WORK ORDER: Below this sentence is a listing; return exactly its lines from the one with "look for versions" to the one with "[parse]: ../std/primitive.str.html#method.parse", both kept, and nothing more.

DATASET EXTRACT:
────────────────

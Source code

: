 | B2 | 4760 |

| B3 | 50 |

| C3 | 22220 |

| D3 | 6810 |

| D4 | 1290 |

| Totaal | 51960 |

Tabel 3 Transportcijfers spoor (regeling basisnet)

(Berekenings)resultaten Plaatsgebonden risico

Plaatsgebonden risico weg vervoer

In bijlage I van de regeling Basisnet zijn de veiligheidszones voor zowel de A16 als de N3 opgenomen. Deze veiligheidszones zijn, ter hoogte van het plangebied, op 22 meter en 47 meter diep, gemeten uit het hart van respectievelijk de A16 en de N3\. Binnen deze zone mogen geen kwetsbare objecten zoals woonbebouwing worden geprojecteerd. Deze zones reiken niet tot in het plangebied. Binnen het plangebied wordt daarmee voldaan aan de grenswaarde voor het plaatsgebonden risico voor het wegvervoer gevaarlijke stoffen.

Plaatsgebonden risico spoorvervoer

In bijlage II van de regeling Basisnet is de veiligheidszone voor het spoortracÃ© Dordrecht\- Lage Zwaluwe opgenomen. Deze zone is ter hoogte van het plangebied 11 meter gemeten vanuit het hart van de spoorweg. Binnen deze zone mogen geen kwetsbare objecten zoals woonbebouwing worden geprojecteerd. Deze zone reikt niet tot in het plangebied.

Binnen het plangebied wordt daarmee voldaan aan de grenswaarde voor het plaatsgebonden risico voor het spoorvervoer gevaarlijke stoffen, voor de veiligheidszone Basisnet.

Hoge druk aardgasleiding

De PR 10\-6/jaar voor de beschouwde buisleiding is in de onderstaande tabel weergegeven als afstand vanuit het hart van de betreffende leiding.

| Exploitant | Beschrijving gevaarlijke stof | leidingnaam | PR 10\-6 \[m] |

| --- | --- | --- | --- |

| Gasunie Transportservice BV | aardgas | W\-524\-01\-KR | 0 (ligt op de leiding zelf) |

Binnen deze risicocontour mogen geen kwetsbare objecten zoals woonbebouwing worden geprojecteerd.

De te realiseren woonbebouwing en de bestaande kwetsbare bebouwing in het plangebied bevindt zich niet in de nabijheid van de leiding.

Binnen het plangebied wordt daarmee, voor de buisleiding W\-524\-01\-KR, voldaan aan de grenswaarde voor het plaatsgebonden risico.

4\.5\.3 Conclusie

────────────────

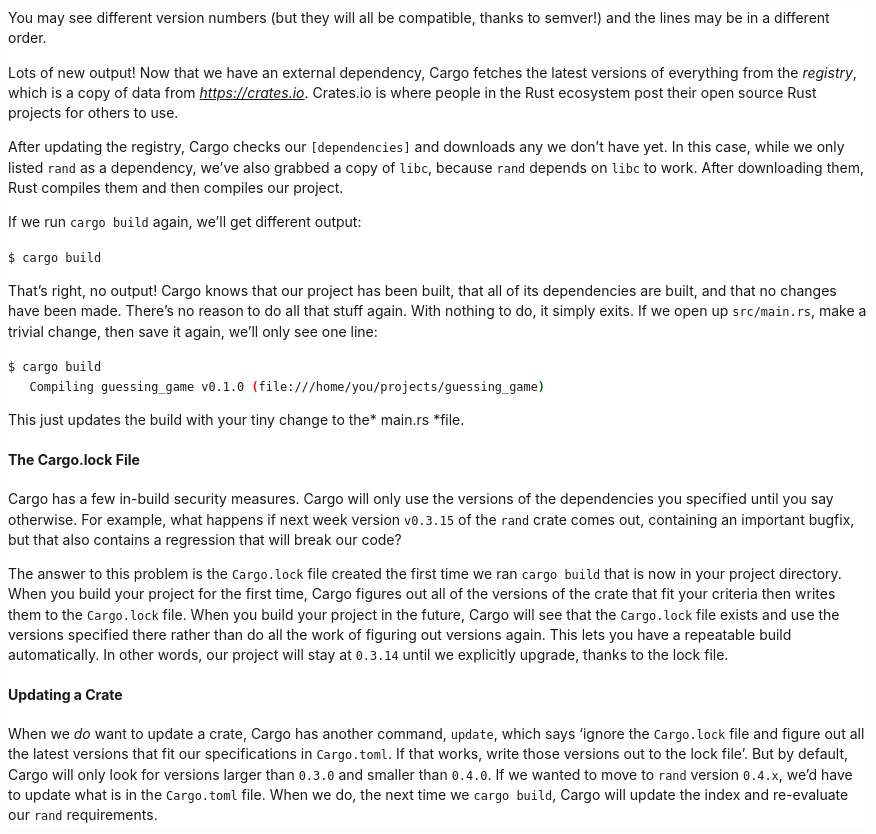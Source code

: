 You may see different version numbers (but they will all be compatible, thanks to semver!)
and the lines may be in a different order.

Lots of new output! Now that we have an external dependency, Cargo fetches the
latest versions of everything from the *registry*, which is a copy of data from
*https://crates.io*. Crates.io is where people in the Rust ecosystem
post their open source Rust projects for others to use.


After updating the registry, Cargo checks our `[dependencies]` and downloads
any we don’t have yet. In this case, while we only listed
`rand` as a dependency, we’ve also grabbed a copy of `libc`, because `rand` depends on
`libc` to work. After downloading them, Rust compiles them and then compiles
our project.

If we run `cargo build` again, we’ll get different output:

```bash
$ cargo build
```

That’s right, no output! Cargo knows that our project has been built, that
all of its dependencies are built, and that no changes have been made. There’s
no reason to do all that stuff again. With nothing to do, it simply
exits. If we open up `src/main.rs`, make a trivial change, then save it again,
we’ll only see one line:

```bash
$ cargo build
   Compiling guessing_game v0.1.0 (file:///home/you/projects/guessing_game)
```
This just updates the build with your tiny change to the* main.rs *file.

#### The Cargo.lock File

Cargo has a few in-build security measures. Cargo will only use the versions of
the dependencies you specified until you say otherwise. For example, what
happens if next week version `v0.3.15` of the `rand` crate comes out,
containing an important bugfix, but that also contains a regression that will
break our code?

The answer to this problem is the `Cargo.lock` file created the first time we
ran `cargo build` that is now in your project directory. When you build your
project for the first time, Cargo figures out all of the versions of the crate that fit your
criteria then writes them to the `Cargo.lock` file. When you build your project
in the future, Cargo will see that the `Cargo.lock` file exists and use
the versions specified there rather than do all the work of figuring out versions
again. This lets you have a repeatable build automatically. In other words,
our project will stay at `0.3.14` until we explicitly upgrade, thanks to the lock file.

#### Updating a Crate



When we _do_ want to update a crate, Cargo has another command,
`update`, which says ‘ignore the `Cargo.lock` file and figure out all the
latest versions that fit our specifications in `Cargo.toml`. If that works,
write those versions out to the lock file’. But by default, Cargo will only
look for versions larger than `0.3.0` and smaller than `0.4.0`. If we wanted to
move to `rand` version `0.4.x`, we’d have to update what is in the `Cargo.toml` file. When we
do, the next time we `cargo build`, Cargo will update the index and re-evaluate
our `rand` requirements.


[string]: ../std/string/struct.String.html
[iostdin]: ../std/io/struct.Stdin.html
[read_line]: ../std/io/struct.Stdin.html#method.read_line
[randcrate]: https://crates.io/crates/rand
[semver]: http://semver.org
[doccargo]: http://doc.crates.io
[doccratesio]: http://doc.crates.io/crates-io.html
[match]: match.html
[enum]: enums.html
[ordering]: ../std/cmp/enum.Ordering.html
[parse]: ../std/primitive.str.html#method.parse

────────────────

WRITTEN RESPONSE:
look for versions larger than `0.3.0` and smaller than `0.4.0`. If we wanted to
move to `rand` version `0.4.x`, we’d have to update what is in the `Cargo.toml` file. When we
do, the next time we `cargo build`, Cargo will update the index and re-evaluate
our `rand` requirements.


[string]: ../std/string/struct.String.html
[iostdin]: ../std/io/struct.Stdin.html
[read_line]: ../std/io/struct.Stdin.html#method.read_line
[randcrate]: https://crates.io/crates/rand
[semver]: http://semver.org
[doccargo]: http://doc.crates.io
[doccratesio]: http://doc.crates.io/crates-io.html
[match]: match.html
[enum]: enums.html
[ordering]: ../std/cmp/enum.Ordering.html
[parse]: ../std/primitive.str.html#method.parse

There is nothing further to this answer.